**WORK ORDER**: Give back, word for word, only the lines from the opening of the records through the one with "The PEG hydrogels were". Pictures stay out.
** Opening GIVEN RECORDS block **
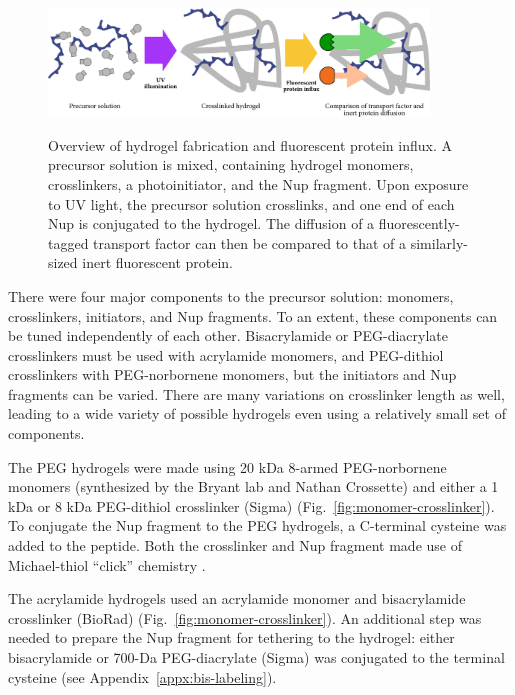 \begin{figure}
\caption[Hydrogels for protein separation.]{Overview of hydrogel fabrication and fluorescent protein influx. A precursor solution is mixed, containing hydrogel monomers, crosslinkers, a photoinitiator, and the Nup fragment.  Upon exposure to UV light, the precursor solution crosslinks, and one end of each Nup is conjugated to the hydrogel.  The diffusion of a fluorescently-tagged transport factor can then be compared to that of a similarly-sized inert fluorescent protein.}
\centering
\includegraphics[width=0.9\textwidth]{figs/ch03/precursor}
\label{fig:precursor}
\end{figure}

There were four major components to the precursor solution: monomers, crosslinkers, initiators, and Nup fragments.  To an extent, these components can be tuned independently of each other.  Bisacrylamide or PEG-diacrylate crosslinkers must be used with acrylamide monomers, and PEG-dithiol crosslinkers with PEG-norbornene monomers, but the initiators and Nup fragments can be varied.  There are many variations on crosslinker length as well, leading to a wide variety of possible hydrogels even using a relatively small set of components.

The PEG hydrogels were made using 20 kDa 8-armed PEG-norbornene monomers (synthesized by the Bryant lab and Nathan Crossette) and either a 1 kDa or 8 kDa PEG-dithiol crosslinker (Sigma) (Fig.~\ref{fig:monomer-crosslinker}).  To conjugate the Nup fragment to the PEG hydrogels, a C-terminal cysteine was added to the peptide.  Both the crosslinker and Nup fragment made use of Michael-thiol ``click'' chemistry \cite{chatani14}\cite{nair14}.

The acrylamide hydrogels used an acrylamide monomer and bisacrylamide crosslinker (BioRad) (Fig.~\ref{fig:monomer-crosslinker}).  An additional step was needed to prepare the Nup fragment for tethering to the hydrogel: either bisacrylamide or 700-Da PEG-diacrylate (Sigma) was conjugated to the terminal cysteine (see Appendix~\ref{appx:bis-labeling}).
** Closing GIVEN RECORDS block **
**REPLY TO THE EXERCISE**:
 \begin{figure}
\caption[Hydrogels for protein separation.]{Overview of hydrogel fabrication and fluorescent protein influx. A precursor solution is mixed, containing hydrogel monomers, crosslinkers, a photoinitiator, and the Nup fragment.  Upon exposure to UV light, the precursor solution crosslinks, and one end of each Nup is conjugated to the hydrogel.  The diffusion of a fluorescently-tagged transport factor can then be compared to that of a similarly-sized inert fluorescent protein.}
\centering
\includegraphics[width=0.9\textwidth]{figs/ch03/precursor}
\label{fig:precursor}
\end{figure}

There were four major components to the precursor solution: monomers, crosslinkers, initiators, and Nup fragments.  To an extent, these components can be tuned independently of each other.  Bisacrylamide or PEG-diacrylate crosslinkers must be used with acrylamide monomers, and PEG-dithiol crosslinkers with PEG-norbornene monomers, but the initiators and Nup fragments can be varied.  There are many variations on crosslinker length as well, leading to a wide variety of possible hydrogels even using a relatively small set of components.

The PEG hydrogels were made using 20 kDa 8-armed PEG-norbornene monomers (synthesized by the Bryant lab and Nathan Crossette) and either a 1 kDa or 8 kDa PEG-dithiol crosslinker (Sigma) (Fig.~\ref{fig:monomer-crosslinker}).  To conjugate the Nup fragment to the PEG hydrogels, a C-terminal cysteine was added to the peptide.  Both the crosslinker and Nup fragment made use of Michael-thiol ``click'' chemistry \cite{chatani14}\cite{nair14}.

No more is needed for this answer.